Over the past year, I have noticed the number on my bathroom scale climbing much higher than I wanted it to. Weight and body image problems were foreign to me before taking an SSRI. In the past I had always been thin, no matter what I ate or how much I ate. After Zoloft, I had to get used to a new curvier figure, and after a pregnancy on Zoloft I am heavier than I have ever been. Just last night my 5-year-old said to me (for the second time in the past week), “You look like you have a baby in your tummy, Mom.” And… my baby is 13 months old. :-( Weight gain on anti-depressants has been a problem for many of my family members. The meds seem to alter our metabolisms, perhaps permanently.
So last Thanksgiving, I was dreading the pounds that I expected would stick to me following our turkey feast. But the pies tasted so delicious, so I had a piece of each. And apparently I had baked too much pumpkin pie, ’cause we had pumpkin pie every day for nearly a week. But instead of adding pounds, I started dropping them. What? I was less bloated, my stomach was flatter, the number on my scale was lower, and my appetite seemed suppressed. Apparently the spices typically used in pumpkin pie recipes (cinnamon, cloves, ginger, nutmeg, and allspice) can be weight loss aids. Score. I’ll admit I did eat pumpkin pie for breakfast a time or two last November.
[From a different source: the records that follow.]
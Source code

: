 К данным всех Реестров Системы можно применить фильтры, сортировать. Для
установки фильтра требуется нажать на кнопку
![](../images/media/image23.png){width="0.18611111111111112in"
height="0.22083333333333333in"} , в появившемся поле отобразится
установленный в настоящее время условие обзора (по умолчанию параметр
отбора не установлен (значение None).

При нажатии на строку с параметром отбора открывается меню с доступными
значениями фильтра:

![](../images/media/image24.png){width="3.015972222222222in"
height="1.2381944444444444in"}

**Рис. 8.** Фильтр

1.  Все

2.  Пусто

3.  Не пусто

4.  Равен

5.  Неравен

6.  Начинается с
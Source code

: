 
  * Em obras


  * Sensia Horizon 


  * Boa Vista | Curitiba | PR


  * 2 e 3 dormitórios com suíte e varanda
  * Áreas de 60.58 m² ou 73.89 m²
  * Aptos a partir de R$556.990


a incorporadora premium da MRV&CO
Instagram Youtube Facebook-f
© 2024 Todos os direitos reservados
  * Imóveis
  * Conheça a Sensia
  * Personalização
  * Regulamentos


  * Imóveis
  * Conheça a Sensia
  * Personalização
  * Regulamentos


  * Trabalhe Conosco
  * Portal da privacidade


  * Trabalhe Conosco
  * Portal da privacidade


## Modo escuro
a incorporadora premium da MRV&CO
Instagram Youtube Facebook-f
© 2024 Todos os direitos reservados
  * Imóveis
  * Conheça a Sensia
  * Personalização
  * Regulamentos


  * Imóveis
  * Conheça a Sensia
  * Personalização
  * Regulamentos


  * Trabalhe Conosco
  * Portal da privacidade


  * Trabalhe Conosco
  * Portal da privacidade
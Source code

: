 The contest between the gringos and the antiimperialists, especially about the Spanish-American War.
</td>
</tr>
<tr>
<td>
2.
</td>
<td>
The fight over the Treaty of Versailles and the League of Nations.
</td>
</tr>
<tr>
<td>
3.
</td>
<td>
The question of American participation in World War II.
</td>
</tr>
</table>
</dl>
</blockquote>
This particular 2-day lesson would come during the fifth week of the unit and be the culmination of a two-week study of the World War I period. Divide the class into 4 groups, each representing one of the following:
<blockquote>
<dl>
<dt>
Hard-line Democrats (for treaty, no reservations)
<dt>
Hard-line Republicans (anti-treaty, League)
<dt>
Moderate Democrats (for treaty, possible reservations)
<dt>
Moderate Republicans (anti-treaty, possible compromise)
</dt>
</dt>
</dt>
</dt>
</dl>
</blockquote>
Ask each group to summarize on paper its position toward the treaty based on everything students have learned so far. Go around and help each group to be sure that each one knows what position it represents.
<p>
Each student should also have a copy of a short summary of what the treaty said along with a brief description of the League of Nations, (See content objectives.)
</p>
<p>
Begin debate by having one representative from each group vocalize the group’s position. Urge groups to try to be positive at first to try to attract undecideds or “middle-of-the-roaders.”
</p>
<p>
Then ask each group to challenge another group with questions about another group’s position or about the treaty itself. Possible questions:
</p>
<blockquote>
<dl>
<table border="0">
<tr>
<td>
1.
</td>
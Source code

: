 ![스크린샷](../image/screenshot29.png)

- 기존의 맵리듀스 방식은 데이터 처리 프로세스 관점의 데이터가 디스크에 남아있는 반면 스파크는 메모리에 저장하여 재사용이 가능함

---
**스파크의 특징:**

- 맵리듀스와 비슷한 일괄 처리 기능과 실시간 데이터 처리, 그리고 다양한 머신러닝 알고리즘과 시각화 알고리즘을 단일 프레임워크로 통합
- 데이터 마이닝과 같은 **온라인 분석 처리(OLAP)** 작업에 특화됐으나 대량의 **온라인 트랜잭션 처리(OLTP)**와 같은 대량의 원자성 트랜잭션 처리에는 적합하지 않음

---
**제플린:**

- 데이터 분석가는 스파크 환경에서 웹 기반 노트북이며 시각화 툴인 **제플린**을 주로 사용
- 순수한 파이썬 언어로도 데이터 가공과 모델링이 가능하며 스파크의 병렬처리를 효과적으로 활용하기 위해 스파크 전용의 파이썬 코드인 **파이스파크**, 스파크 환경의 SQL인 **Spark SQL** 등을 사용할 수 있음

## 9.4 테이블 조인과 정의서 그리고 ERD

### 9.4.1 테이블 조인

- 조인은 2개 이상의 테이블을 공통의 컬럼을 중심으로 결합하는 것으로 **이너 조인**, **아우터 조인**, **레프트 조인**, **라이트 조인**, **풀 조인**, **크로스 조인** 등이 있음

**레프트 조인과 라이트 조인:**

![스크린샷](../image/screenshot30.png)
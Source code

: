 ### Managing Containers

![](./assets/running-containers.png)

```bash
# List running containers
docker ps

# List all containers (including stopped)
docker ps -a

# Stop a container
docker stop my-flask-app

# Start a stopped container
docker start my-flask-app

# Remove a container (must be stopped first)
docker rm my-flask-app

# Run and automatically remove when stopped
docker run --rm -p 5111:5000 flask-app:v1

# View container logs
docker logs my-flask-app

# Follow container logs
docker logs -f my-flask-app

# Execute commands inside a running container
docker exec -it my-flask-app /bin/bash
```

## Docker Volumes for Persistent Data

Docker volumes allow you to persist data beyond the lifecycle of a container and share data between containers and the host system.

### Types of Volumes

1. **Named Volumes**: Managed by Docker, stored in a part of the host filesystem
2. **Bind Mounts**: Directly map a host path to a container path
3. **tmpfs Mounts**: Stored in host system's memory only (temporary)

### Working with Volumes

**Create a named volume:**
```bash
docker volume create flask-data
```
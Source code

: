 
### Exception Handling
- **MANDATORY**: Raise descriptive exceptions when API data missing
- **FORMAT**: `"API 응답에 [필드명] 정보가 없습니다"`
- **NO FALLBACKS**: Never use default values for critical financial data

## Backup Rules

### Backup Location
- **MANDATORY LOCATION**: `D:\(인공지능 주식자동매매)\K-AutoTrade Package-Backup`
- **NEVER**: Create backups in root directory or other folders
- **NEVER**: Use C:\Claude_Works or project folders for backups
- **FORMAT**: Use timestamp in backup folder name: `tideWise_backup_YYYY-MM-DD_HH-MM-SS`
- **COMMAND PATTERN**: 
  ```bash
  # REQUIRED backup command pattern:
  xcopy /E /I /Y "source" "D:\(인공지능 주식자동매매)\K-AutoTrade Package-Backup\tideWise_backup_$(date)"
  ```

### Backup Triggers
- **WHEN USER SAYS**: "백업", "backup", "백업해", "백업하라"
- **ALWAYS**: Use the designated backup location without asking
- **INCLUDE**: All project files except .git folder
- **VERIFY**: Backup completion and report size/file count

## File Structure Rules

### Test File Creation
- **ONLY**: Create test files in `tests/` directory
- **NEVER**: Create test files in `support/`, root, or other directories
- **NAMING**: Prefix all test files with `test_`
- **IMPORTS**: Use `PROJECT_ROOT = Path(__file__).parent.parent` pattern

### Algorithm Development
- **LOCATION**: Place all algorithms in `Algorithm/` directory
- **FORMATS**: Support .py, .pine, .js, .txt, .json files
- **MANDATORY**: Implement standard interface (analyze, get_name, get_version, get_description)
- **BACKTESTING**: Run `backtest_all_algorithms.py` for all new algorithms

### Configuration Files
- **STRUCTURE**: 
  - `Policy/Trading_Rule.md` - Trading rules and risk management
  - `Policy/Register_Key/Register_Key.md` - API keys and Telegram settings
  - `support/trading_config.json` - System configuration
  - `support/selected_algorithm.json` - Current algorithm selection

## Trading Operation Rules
I have also started periodically making an adapted recipe of yogi tea, containing many of the same spices as pumpkin pie in addition to others that aid in weight loss and overall health. I should probably do it more often.
Also… my mom says that eating dried smyrna figs every day helped her shed excess bloat and weight. I just ordered my first bag, so I’ll post an update if they seem to make a difference.
4) Take your medi[t]ation.
Just a couple of months ago, a research study was published investigating yoga, meditation, and breathing as add-on therapies for those who haven’t responded to anti-depressant medications. For 8-weeks, the study’s yoga group participated in yoga postures, sitting meditation, and stress education. Science Daily reported:
In a randomized, controlled pilot study . . . researchers found significant improvement in symptoms of depression and anxiety in medicated patients with major depressive disorder (MDD) who participated in the [yoga group] compared to medicated patients who did not partake (Source).
Medication can only take us so far. It’s not a cure-all. And if we want to feel happier, sometimes we have to introduce new healthy habits. Meditation saved me. Learning how to breathe changed me. They were so effective that I decided to become a Kundalini Yoga and meditation instructor so I could share with others the tools that had helped me so much. I’m happy to direct you to my favorite breathing exercises and meditations, if you’re interested.
What have you found helpful in boosting your mental health or dealing with SSRI side effects?